→ **The records**
++++++++++++++++++++

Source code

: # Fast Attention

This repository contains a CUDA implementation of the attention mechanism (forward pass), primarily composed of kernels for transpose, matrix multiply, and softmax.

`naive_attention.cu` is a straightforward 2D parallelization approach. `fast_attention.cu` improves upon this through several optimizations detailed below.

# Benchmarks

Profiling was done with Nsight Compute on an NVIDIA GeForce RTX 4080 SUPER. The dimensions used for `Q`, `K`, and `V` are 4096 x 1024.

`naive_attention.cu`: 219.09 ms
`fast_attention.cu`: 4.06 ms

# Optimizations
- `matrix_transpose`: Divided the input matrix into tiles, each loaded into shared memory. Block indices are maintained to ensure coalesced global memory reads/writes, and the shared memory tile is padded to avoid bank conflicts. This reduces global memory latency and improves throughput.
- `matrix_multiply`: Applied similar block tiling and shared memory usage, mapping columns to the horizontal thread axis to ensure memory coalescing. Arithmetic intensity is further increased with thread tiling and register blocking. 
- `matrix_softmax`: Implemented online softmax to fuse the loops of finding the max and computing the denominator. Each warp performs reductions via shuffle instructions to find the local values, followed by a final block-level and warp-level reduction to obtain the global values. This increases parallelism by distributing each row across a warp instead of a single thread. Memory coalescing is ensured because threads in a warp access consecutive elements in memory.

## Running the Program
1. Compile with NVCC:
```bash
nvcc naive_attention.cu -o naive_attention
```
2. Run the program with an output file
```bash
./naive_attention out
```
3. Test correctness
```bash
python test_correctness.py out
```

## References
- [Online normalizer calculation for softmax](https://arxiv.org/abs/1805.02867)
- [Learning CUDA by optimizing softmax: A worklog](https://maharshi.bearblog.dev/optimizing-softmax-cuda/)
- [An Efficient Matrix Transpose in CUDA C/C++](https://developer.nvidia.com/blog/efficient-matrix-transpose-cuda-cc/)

++++++++++++++++++++

→ **What to produce**
Only one stretch of the records above is wanted: the lines between the one holding "# Fast Attention" and the one holding "# Benchmarks", inclusive, reproduced exactly.

→ **Answer box**
: # Fast Attention

This repository contains a CUDA implementation of the attention mechanism (forward pass), primarily composed of kernels for transpose, matrix multiply, and softmax.

`naive_attention.cu` is a straightforward 2D parallelization approach. `fast_attention.cu` improves upon this through several optimizations detailed below.

# Benchmarks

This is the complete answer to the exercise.